America’s fastest marathoner puts an end to his self-coaching experiment.
On Monday afternoon, Ryan Hall announced on he and his wife Sara’s blog that he is now under the tutelage of legendary coach Jack Daniels, thus ending a near 4-year self-coaching stint during which the 2:04:58 marathoner said he was letting his Christian faith inspire and guide his training and racing decisions.
“I am thrilled to be working with Jack as my coach,” Hall wrote. “It has been a fun ride over the last couple of years being self-coached and I have learned a lot, but I feel like I am back in my old ‘sophomore self’ shoes, looking forward to soak[ing] up everything Jack has to say. Jack has already played an influential role in my development as a runner, as well as [with] hundreds and thousands of others and I am confident he can help me get back to my full potential as a marathon runner. With the Olympic Trials just a year and a half away it’s time to start making progress towards my main goal as an athlete, to return to the Olympics and be at my very best there. This is something that has eluded me the last two Olympics but I am hopeful and expectant for the next years ahead with Jack’s guidance.”

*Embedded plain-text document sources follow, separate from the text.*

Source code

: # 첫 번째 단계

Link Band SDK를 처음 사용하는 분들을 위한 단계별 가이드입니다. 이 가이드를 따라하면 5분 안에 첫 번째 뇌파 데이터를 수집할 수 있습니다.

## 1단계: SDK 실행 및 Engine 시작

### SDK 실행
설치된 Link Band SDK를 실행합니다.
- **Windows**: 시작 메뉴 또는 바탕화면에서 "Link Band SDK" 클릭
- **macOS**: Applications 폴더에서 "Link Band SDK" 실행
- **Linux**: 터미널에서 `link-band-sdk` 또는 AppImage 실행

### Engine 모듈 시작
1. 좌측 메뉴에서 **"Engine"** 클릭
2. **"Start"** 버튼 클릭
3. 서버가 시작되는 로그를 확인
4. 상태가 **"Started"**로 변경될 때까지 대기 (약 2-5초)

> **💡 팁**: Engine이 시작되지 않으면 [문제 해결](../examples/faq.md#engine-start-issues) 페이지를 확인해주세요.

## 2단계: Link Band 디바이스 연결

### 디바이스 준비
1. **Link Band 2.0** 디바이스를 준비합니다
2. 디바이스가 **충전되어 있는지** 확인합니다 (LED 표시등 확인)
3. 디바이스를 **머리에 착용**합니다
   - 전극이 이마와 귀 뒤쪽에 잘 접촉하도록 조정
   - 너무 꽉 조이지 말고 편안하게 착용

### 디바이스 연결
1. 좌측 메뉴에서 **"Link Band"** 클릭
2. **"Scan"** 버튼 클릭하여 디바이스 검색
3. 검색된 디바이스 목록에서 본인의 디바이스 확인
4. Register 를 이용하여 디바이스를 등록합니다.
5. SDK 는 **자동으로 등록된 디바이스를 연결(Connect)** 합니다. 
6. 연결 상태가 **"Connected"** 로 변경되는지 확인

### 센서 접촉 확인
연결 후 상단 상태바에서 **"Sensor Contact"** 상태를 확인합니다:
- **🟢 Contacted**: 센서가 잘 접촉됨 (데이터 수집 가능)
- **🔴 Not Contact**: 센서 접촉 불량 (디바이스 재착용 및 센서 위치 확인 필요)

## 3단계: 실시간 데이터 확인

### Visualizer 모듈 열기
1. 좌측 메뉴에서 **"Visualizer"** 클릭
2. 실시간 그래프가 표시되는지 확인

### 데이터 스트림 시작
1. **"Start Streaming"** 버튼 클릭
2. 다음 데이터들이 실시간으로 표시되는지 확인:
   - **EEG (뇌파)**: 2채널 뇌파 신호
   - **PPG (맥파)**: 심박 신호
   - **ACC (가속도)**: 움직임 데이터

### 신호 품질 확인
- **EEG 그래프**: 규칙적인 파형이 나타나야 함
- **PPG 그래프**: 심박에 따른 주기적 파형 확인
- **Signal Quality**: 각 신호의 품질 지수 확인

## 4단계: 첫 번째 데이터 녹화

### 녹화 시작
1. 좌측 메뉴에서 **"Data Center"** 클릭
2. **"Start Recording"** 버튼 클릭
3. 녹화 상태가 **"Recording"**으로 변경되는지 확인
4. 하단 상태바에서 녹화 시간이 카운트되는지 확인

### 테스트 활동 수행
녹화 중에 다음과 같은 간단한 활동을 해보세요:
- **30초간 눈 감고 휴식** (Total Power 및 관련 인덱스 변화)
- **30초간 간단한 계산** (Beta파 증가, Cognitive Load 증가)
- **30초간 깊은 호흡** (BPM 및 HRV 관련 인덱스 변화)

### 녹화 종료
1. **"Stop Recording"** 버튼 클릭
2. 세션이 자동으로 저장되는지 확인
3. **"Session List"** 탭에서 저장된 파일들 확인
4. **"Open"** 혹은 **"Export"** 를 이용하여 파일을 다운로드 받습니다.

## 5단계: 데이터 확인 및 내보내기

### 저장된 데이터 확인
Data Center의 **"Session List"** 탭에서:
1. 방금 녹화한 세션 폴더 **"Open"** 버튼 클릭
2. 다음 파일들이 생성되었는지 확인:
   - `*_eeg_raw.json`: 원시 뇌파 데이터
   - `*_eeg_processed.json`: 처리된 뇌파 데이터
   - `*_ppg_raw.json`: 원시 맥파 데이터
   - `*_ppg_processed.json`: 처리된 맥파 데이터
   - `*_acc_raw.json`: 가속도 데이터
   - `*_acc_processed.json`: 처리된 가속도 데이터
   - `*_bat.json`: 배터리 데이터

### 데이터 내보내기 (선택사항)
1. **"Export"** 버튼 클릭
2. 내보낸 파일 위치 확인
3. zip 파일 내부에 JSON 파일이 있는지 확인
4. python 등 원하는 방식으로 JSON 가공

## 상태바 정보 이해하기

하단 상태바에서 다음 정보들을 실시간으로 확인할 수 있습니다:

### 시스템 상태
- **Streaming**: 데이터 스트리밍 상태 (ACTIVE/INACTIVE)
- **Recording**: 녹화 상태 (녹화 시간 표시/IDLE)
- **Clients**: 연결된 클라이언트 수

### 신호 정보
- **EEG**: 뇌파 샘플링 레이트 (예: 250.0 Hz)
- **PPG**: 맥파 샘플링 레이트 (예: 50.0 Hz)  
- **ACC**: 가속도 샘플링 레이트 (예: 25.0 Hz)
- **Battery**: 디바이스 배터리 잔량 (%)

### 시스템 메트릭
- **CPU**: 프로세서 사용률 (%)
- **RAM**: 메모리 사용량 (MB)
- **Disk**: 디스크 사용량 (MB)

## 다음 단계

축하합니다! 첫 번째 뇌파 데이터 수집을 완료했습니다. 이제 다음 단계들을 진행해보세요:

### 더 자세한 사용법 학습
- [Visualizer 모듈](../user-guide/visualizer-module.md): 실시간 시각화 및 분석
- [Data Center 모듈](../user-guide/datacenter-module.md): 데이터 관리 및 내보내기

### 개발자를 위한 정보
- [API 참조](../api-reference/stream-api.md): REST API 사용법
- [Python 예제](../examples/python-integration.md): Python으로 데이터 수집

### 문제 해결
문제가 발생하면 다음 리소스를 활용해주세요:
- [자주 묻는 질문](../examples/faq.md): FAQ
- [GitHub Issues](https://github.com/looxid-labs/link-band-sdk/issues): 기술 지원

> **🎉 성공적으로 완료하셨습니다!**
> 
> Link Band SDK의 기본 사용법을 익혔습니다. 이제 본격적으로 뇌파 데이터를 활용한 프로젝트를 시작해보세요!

RELATED: Ryan Hall Career Highlights
Hall, who has dealt with a string of nagging injuries and inconsistent racing results over the past three years, ran 2:04:58 to finish fourth at the 2011 Boston Marathon (the fastest time ever run by an American, but it doesn’t qualify as the American record because of the downhill, point-to-point nature of Boston’s course) and finished second to Meb Keflezighi at the 2012 U.S. Olympic Trials in Houston. Since the 2012 Trials, he’s only finished one marathon, placing 20th in 2:17:50 at this past April’s Boston Marathon. While being self-coached, he and wife Sara have led a nomadic existence, mostly bouncing between Flagtaff, Ariz., and Redding, Calif., and even training in Ethiopia this past spring prior to Boston. It is expected Hall will be based in Flagstaff, where both he and Daniels own homes, and continue preparations for a possible fall marathon.
A 2005 Stanford graduate, Hall achieved some of his best successes as a professional under coach Terrance Mahon as a member of the Mammoth Track Club from 2005-2010. In 2007, Hall became the only American ever to break 60 minutes for the half marathon, setting a still-standing American record of 59:43. Later that spring, Hall placed seventh in the London Marathon, running 2:08:24, the fastest marathon debut ever by an American. That November, he dominated the U.S. Olympic Trials at New York City’s Central Park, winning in a Trials record 2:09:02. And the following April, he ran 2:06:17 at the London Marathon, pacing fifth in the second-fastest time ever run by an American and the fastest time ever run by an American-born citizen. After third and fourth place finishes at the Boston Marathon in 2009 and 2010, Hall split from Mahon and left the Mammoth Track Club and has been largely self-coached since, minus a brief stint at the end of 2012 when he briefly worked with famed Italian coach Renato Canova.
Daniels, 81, has worked with a dozens of Olympic athletes over the course of his storied coaching career and authored the best-selling book, Daniels’ Running Formula, now in its third edition. Best known for his collegiate coaching success at SUNY Cortland, where he guided 30 individual Division III NCAA national champions, eight NCAA national team champions and 130 All-Americans over the course of 17 years, Daniels is now in his second year coaching the men’s and women’s cross-country teams at Wells College in Aurora, New York.